Can you use π (pi) to solve these stellar math problems faced by NASA scientists and engineers?

The "Pi in the sky" challenge was created by the Education Office of NASA's Jet Propulsion Laboratory (JPL) in Pasadena, California, and is now in its fifth year. To show students how pi is used at NASA and give them a chance to do the very same math, the JPL once again put together a Pi Day challenge featuring real-world math problems used for space exploration. This year's challenge includes exploring the interior of Mars, finding missing helium in the clouds of Jupiter, searching for Earth-size exoplanets and uncovering the mysteries of an asteroid from outside our solar system.

Pi is a number whose digits go on forever, but the approximation 3.14 (hence March 14 or 3/14) is often precise enough.
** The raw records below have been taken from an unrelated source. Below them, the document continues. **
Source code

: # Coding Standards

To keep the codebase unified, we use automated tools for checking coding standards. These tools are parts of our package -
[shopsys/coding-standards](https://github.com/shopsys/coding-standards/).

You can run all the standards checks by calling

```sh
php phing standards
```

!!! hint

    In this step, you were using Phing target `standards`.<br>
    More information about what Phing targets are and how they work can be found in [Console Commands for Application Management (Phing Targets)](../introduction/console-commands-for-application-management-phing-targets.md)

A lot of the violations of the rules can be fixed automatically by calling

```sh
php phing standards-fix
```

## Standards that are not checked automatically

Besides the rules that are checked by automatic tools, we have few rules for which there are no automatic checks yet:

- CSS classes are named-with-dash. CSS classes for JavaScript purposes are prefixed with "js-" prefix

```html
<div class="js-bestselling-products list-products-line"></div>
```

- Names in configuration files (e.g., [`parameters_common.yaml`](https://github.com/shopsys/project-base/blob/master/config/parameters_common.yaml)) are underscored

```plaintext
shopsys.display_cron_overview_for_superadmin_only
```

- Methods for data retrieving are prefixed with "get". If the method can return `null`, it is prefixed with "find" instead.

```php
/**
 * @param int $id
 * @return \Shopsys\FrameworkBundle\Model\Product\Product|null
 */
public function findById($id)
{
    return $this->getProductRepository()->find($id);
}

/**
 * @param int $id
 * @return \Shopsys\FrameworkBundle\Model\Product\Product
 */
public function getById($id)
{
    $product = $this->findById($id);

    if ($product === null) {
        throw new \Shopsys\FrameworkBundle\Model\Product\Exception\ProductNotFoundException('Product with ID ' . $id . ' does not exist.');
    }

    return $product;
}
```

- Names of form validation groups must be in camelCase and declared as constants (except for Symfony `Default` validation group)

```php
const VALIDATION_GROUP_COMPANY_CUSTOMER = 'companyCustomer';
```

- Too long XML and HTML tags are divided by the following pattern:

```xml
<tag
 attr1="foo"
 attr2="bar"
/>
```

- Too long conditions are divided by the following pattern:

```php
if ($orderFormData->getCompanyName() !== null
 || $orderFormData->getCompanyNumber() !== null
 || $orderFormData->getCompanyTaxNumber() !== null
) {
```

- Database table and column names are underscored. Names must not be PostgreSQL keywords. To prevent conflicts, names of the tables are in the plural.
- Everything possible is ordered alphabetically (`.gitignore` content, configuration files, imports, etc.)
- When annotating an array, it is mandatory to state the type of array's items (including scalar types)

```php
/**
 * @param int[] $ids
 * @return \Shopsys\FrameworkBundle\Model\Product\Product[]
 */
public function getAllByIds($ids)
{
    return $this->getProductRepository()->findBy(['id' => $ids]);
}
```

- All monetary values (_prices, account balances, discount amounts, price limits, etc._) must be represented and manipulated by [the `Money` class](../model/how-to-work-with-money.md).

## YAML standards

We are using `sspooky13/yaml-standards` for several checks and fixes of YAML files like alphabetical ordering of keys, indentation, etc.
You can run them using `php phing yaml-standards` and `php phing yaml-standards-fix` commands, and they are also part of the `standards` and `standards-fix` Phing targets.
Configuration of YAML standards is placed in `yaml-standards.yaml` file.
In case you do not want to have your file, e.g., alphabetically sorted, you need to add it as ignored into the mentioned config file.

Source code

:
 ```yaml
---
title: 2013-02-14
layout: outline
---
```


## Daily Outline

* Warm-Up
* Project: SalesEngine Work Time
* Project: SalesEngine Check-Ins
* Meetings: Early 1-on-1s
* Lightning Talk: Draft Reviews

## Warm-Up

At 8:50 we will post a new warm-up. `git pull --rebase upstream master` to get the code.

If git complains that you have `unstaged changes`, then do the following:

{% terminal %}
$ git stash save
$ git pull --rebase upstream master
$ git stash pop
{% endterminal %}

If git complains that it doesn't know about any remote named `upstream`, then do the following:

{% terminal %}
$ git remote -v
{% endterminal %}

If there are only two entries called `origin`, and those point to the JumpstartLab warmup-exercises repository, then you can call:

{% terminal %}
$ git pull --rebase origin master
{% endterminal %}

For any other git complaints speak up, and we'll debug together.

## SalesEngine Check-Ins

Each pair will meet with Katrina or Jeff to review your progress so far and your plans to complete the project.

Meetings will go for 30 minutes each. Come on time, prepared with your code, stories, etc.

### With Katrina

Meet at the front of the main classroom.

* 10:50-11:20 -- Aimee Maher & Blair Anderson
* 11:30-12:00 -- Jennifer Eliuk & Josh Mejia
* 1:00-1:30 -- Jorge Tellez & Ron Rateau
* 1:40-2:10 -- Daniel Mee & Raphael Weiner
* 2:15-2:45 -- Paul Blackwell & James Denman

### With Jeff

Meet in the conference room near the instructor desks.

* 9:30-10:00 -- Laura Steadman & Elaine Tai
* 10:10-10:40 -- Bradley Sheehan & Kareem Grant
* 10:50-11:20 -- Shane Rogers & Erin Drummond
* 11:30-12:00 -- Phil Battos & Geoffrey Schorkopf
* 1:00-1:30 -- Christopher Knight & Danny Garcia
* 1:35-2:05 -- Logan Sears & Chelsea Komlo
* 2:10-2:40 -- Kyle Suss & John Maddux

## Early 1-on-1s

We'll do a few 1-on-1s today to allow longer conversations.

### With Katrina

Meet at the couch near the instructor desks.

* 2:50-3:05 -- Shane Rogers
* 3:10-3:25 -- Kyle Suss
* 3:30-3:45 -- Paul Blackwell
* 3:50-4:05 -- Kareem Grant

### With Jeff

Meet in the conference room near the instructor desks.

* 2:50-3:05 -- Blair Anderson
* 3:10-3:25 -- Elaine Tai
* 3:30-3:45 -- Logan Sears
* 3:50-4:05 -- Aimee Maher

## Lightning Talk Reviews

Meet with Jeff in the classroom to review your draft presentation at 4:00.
It is a mathematical constant often denoted by the symbol π. Pi comes in handy when determining the circumference or the surface area of a round celestial body. It also helps engineers and scientists program the precise orbits of satellites and spacecraft such as the impressive spirals the Cassini spacecraft performed before its ''death dive.''

Ota Lutz, a senior education specialist at JPL, believes everyone should attempt the Pi Day Challenge, even if they aren't familiar with these math tools. Students in grades 5 through 12 are especially invited to participate, and JPL offers resources for educators who want to use the math problems in their classrooms.

"All of the problems in the 'Pi in the sky' challenge are real problems that JPL scientists and engineers love using pi," Lutz said in a statement.

Solutions to the illustrated questions will be posted on March 15, according to NASA.